Because They Wanted To by Mary Gaitskill
#57 in my 2007 Book Challenge was Mary Gaitskill’s Because They Wanted To, which has sat on my bookshelf in four different abodes over nearly ten years. I should have read this book when I bought it; it would have meant more to me then. Gaitskill’s stories are skillfully crafted and full of painstaking and painful emotional truths, many of which cut so deep I had to set down the book. But they are stories of young women, crashing bullishly through often brutal relationships. Frequently bruised literally and figuratively, though never entirely broken, Gaitskill’s girls are tough to take. Gaitskill’s honesty about the ugliness that underlies so much of sexual relationships is astonishing in its insight and clarity. Ultimately, though, I wanted to shake these girls and tell them to get on with it, to use their obvious talents and move toward maturity, rather than continuing to muck about in their own emotional detritus. Some books I read and appreciate more now that I’m older, married, and a mother. This, I would have appreciated more then, when such things were more relevant. Now, they just feel distant and somewhat poignant, which hardly does justice to the potential power of these stories.
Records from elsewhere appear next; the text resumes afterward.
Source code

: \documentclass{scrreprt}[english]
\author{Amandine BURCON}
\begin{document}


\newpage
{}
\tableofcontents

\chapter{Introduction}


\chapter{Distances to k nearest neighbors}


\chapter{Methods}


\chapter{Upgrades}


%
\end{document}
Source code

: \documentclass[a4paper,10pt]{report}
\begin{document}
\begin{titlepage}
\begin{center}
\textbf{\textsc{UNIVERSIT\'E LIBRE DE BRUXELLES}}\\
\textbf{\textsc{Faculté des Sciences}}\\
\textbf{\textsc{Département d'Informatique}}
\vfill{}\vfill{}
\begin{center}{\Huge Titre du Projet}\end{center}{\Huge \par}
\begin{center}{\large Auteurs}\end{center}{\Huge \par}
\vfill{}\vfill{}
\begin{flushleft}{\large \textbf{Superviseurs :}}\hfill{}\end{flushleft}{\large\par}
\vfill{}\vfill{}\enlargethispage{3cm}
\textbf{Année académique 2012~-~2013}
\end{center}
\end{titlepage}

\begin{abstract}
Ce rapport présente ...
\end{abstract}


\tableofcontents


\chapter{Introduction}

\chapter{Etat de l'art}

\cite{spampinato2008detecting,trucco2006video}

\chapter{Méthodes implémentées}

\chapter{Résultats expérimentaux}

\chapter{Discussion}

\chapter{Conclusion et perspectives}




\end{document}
A disturbing recollection: before the book was published, a male friend, with whom I often discussed books, gave me a photocopy of the story “The Girl on the Plane” and said he’d thought it good. Re-reading this story, about a man who confesses to participating in a gang rape of a friend of his, I am bewildered that I did not take offense at this at the time. WTF?
December 31st, 2007 at 11:01 am
Odd story to suggest to a female friend, one would think!